PART I.  INFORMATION REQUIRED IN THE SECTION 10(a) PROSPECTUS

     The information required by Part I is included in documents sent or given
to participants in the Registrant's 1996 Employee Stock Purchase Plan pursuant
to Rule 428(b)(1) of the Securities Act of 1933, as amended (the "Securities
Act").

PART II.  INFORMATION REQUIRED IN THE REGISTRATION STATEMENT

     Item 3.  Incorporation of Certain Documents by Reference
              -----------------------------------------------

     The following documents, which are filed with the Securities and Exchange
Commission (the "Commission"), are incorporated in this Registration Statement
by reference:

          (1) The Registrant's latest annual report filed pursuant to Sections
     13(a) or 15(d) of the Securities Exchange Act of 1934, as amended (the
     "Exchange Act"), or the latest prospectus filed pursuant to Rule 424(b)
     under the Securities Act that contains audited financial statements for the
     registrant's latest fiscal year for which such statements have been filed.

          (2) All other reports filed pursuant to Sections 13(a) or 15(d) of the
     Exchange Act since the end of the fiscal year covered by the annual report
     or the prospectus referred to in (1) above.

          (3) The description of the common stock of the Registrant, $.01 par
     value per share (the "Common Stock"), contained in the Registrant's
     Registration Statement on Form 8-A filed under the Exchange Act, including
     any amendment or report filed for the purpose of updating such description.

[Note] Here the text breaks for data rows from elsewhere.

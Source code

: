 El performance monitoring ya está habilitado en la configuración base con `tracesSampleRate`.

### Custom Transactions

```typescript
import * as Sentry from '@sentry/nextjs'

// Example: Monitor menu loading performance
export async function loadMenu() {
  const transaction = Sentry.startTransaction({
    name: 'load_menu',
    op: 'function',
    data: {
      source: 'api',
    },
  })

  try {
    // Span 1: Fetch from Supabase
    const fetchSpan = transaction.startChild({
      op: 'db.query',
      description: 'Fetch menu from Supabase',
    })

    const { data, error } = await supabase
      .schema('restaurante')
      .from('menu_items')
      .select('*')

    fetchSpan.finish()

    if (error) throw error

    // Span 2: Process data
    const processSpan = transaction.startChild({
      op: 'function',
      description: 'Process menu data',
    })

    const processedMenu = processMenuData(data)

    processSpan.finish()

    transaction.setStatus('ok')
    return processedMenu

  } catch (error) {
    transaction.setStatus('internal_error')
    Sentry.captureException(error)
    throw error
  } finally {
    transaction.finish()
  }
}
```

     All documents subsequently filed by the Registrant pursuant to Sections
13(a), 13(c), 14 and 15(d) of the Exchange Act, prior to the filing of a
post-effective amendment which indicates that all shares of Common Stock offered
hereby have been sold or which deregisters all shares of Common Stock then
remaining unsold, shall be deemed to be incorporated by reference herein and to
be part hereof from the date of the filing of such documents.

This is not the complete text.